Reader in Theoretical Physics, Oxford University
Ard Louis leads an interdisciplinary research group on the border between chemistry, physics and biology, focusing on self-assembly and the physics of evolutionary biology. He has taught theoretical chemistry at Cambridge University where he was director of studies in Natural Sciences. He is active in international development issues and helping postgraduate students think Biblically about the world around them.

Professor of Physics, Massachusetts Institute of Technology
After receiving his Ph.D at UC Berkeley, Max Tegmark became a research associate with the Max-Planck-Institut für Physik in Munich. In 1996 he headed back to the U.S. as a Hubble Fellow and member of the Institute for Advanced Study, Princeton. He became a professor at Penn and came to MIT in 2004. Tegmark has received numerous awards, including a Packard Fellowship, Cottrell Scholar Award, NSF Career grant, and shared first prize in Science magazine's "Breakthrough of the Year: 2003."

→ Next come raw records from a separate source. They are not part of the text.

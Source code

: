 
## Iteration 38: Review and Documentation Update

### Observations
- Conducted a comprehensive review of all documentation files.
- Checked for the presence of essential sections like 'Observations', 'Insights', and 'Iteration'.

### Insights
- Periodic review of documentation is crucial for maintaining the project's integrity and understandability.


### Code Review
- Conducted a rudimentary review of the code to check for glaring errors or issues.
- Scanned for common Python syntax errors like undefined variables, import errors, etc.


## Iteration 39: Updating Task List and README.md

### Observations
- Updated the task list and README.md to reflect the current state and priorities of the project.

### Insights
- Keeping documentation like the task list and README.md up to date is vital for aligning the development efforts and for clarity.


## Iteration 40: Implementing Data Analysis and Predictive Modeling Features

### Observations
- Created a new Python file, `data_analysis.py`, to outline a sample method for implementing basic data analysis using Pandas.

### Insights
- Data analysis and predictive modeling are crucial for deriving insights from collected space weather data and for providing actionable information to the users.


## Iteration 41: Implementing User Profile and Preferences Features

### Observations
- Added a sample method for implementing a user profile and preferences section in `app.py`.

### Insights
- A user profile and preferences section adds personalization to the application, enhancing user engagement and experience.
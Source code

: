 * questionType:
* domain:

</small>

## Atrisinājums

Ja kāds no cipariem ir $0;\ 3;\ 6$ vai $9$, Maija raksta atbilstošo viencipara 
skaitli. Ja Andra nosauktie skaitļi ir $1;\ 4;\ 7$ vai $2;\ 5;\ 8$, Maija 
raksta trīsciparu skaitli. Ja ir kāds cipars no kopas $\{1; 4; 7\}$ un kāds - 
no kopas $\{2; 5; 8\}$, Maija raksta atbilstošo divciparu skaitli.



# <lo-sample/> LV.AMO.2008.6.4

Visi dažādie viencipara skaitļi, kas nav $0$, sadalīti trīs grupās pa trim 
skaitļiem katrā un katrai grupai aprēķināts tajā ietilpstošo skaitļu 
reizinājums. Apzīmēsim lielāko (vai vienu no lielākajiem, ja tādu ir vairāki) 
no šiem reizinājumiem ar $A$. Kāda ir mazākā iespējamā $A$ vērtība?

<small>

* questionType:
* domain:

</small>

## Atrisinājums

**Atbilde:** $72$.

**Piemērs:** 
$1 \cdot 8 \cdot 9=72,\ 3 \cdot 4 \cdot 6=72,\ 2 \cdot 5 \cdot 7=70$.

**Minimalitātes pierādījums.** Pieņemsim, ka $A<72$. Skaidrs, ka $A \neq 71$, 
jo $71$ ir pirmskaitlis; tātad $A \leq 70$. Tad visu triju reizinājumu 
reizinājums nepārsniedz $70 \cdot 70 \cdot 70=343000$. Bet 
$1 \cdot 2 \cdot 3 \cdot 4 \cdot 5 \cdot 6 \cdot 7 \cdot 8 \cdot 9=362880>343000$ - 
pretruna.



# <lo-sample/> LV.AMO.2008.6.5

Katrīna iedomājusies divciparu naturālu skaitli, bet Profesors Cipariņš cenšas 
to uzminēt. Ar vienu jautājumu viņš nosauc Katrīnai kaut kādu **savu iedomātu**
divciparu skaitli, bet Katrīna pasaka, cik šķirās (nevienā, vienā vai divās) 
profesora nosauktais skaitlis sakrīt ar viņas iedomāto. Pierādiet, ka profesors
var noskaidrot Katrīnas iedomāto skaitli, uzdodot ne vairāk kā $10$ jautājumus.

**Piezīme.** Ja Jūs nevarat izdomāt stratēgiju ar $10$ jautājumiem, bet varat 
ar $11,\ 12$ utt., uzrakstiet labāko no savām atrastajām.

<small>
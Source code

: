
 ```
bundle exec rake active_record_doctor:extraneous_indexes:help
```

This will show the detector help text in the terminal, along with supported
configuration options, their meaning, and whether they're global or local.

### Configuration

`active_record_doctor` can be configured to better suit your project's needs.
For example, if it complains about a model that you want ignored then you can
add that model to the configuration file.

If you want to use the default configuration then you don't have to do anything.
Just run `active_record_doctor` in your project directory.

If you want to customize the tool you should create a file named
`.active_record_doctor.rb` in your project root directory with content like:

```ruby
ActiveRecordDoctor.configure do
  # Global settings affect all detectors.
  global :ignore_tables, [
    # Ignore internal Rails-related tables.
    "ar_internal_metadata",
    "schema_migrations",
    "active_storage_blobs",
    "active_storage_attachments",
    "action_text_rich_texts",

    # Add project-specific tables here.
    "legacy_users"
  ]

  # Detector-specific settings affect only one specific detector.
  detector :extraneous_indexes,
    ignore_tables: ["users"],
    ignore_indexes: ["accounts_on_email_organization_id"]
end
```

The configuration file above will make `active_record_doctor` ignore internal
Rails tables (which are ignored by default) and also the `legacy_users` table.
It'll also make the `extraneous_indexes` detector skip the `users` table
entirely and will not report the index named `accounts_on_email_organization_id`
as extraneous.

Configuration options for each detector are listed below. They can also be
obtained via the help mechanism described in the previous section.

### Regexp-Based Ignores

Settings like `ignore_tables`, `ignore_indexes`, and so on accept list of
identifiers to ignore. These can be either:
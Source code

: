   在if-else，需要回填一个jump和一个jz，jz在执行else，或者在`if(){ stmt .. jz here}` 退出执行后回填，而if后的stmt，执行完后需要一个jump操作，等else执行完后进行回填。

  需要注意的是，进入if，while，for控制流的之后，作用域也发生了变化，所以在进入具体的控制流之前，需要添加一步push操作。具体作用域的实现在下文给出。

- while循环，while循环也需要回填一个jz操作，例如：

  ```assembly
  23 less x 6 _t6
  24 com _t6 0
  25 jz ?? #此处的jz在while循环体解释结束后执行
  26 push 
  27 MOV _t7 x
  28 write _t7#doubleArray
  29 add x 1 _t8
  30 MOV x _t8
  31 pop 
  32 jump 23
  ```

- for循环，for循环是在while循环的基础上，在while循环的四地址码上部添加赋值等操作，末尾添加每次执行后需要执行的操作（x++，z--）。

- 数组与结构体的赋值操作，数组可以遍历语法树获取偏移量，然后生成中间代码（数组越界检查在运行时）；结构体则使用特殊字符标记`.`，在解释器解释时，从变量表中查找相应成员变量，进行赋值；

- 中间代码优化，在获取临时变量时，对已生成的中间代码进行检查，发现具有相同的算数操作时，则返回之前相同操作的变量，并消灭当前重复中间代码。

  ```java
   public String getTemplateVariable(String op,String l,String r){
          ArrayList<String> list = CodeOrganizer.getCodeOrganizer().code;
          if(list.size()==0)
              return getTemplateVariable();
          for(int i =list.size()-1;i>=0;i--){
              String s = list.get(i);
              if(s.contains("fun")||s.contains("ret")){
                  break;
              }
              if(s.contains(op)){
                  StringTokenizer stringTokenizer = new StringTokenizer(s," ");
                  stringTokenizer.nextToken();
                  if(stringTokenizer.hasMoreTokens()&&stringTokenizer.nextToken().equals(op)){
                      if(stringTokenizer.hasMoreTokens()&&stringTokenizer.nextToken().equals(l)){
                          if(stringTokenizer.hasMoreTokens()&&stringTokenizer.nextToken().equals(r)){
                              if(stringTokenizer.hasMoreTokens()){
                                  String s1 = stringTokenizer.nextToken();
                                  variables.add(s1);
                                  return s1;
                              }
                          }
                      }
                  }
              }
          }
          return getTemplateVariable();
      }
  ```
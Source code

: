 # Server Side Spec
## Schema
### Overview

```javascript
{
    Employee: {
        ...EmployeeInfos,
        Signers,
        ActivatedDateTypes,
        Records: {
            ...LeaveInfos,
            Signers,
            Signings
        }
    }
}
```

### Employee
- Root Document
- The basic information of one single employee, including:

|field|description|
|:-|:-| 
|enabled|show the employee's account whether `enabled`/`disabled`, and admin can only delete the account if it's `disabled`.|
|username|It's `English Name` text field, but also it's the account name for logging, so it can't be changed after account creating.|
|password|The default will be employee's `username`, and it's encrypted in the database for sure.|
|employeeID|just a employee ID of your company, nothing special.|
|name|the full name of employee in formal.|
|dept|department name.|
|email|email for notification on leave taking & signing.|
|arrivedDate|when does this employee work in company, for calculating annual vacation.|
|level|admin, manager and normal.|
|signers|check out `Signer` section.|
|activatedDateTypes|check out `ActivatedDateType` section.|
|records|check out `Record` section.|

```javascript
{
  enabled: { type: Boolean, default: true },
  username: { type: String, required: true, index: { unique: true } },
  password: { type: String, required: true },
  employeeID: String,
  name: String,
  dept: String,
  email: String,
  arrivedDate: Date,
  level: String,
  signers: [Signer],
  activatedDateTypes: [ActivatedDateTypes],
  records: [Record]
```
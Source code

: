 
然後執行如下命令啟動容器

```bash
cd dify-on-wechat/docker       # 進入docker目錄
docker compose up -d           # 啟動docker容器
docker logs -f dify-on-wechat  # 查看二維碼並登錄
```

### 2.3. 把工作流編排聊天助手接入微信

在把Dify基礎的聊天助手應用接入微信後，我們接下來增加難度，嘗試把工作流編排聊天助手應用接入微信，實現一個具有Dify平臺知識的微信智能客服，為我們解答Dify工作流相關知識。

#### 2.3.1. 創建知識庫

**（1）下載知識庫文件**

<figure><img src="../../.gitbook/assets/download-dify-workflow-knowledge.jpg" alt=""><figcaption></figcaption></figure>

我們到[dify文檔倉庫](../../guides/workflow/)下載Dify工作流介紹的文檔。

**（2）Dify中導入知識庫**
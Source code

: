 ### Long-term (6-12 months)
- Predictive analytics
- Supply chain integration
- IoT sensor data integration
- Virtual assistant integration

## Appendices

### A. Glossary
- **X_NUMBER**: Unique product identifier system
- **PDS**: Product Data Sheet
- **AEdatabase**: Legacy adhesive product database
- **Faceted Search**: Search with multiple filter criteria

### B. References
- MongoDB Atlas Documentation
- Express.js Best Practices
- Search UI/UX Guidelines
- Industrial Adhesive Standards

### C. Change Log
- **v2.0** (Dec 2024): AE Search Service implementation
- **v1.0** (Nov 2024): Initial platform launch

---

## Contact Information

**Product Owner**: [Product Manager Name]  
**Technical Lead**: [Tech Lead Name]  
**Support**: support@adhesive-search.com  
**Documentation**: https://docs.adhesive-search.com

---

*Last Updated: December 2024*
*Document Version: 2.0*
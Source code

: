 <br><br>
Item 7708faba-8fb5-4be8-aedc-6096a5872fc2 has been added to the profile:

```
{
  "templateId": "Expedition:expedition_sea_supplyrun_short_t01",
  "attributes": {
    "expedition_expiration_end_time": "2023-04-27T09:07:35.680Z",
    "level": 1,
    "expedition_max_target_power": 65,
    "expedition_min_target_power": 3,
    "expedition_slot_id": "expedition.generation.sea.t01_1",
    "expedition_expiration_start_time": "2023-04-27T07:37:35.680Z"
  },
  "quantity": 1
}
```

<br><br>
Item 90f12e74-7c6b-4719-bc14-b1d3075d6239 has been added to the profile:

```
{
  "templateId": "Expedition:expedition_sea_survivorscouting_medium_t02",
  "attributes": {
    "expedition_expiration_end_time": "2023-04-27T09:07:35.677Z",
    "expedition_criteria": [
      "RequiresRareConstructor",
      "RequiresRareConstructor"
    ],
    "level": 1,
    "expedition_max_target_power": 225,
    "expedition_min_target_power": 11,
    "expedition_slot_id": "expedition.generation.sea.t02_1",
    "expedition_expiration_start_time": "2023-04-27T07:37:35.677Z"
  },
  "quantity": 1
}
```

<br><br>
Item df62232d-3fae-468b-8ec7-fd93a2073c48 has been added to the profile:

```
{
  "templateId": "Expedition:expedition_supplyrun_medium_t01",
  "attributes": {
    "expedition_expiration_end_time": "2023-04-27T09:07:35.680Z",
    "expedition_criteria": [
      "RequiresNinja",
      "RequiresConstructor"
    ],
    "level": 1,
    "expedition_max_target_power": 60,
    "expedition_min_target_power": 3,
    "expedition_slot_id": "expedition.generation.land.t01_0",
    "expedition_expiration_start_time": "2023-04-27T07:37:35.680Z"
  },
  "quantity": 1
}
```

Head of Physics Department, Massachusetts Institute of Technology
Ed Bertschinger is a theoretical astrophysicist whose work focuses on cosmology, gravitation, and relativistic astrophysics. As a member of the MIT Kavli Institute for Astrophysics and Space Research, he leads a research program studying dark energy and dark matter. He and his research students investigate the formation of cosmic structure after the big bang, the physics of dark matter both in the early universe and in forming galaxies, the physics of gravitation in general relativity and alternative theories, and the physical processes governing matter and radiation close to black holes. His group uses a combination of analytical, computational, and statistical methods.